WiFi made more relevant

What's new? On the services end, Acoustic Energy and Reciva built the world's first WiFi internet radio. And on the infrastructure end: the next standard (802.11n) is coming closer, as two competing groups will merge. It will boost bandwidth.

What's the relevance? Good for WiFi operators, both retailers (such as KPN and other carriers who combine GSM/UMTS with WiFi) and wholesalers. Good for the uptake of WiFi-services. Markets are fragmenting: yet another way of listening to the radio. Bandwidth contraints aside, radio operators should embrace the internet. The new 802.11n standard will only strengthen the argument, as this will enable bit rates of over 100 Mbps.

What is a WiFi internet radio? “The AE Wi-Fi radio automatically links into your existing Wi-Fi network (with WEP encryption if enabled) and uses your broadband connection to access Reciva's internet radio Gateway. The Reciva Gateway then uploads channel listings alphabetically by country and genre to your AE Wi-Fi radio. There are currently over 2,500 stations registered on the Reciva Gateway and more are added every day. You simply select the station name you want using the rotary control knob and clear LCD display, and press play - as simple as that.”

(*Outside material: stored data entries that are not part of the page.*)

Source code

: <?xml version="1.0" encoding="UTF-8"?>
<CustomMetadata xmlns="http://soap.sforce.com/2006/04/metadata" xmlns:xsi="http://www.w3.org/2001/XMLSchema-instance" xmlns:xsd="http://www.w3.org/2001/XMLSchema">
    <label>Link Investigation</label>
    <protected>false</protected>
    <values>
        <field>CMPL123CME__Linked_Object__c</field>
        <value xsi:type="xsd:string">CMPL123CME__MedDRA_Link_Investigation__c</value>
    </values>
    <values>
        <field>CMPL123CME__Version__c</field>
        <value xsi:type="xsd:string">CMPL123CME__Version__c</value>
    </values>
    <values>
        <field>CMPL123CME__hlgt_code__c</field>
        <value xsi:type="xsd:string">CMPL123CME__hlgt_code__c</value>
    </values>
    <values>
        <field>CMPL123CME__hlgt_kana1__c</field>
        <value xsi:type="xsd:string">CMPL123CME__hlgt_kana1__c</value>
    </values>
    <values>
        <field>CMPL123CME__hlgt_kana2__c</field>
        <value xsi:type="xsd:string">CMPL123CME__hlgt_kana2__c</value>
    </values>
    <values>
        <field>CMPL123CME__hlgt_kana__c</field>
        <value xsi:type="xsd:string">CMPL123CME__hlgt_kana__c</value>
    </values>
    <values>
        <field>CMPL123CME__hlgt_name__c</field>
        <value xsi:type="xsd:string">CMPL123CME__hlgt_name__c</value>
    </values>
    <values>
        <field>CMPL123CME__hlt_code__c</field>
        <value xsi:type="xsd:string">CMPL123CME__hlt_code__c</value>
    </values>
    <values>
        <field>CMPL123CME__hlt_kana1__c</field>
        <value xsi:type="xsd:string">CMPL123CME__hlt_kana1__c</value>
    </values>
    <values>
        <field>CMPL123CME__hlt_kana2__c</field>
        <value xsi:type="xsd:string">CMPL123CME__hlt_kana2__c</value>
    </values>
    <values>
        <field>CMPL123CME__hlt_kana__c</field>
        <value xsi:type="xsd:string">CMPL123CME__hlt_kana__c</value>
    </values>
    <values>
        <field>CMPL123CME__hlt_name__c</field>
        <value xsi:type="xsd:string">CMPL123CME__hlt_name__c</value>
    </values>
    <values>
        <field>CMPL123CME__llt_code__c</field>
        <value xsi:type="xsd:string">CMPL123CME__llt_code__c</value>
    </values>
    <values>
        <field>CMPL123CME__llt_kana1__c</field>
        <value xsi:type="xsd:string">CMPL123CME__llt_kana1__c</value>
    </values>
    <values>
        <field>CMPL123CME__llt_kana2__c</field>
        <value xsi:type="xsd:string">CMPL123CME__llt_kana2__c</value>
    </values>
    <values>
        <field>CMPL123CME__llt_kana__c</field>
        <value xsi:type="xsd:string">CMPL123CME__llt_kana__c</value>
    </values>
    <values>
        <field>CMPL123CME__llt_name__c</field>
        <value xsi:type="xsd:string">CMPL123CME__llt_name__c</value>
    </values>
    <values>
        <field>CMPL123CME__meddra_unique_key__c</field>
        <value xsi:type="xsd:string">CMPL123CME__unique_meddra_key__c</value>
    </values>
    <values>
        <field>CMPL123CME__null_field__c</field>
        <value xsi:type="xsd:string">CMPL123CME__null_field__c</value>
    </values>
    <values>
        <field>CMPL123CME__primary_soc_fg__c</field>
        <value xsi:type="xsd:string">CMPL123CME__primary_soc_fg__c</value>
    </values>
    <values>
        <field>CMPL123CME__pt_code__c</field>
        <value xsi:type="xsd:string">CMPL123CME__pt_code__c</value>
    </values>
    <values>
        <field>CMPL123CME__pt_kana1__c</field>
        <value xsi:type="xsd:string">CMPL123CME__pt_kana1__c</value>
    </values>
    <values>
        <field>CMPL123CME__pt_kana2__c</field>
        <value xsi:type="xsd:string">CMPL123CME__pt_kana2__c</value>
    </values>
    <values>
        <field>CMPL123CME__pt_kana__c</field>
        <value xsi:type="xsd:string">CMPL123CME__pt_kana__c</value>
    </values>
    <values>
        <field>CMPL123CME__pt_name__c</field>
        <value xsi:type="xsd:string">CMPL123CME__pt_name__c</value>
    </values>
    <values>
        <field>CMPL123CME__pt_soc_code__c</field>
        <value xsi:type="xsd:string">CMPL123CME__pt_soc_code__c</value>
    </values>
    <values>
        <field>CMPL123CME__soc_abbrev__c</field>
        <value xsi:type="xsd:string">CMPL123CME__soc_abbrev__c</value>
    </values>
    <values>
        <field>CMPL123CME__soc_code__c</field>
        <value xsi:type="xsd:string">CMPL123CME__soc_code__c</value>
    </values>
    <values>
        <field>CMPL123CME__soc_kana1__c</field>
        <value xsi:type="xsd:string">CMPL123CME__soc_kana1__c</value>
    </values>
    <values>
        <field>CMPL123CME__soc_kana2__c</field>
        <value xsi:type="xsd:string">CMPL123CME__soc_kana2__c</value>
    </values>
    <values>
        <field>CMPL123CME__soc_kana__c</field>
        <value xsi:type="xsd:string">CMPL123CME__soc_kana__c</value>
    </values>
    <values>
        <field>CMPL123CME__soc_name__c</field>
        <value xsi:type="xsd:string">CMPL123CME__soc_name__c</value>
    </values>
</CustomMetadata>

What is WiFi 802.11n? WiFi is standardized by the IEEE in order to make equipment from different vendors 'talk together' (interoperability). That will enhance the user experience and it will stimulate vendors to actually make products that work . The current standards are 802.11a, b and g. WiFi is evolving rapidly, and 802.11n is next. This will take the bandwidth to way beyond 100 Mbps. Then reach will be the next contraint of WiFi. However, I recently wrote about another world's first: a WiFi signal crossing 125 miles. If things keep moving in the right direction, WiFi could even aim to replace DSL! Anyway, so far two groups are competing for a standard (ultimately hoping to collect roylaties form patents): WWiSE (backed by Motorola, Texas Instruments, etc.) and TGn Sync (Samsung, Nortel, a.o.). Under the deal they now reached, a compromise will be proposed to the IEEE in September, a final version in November.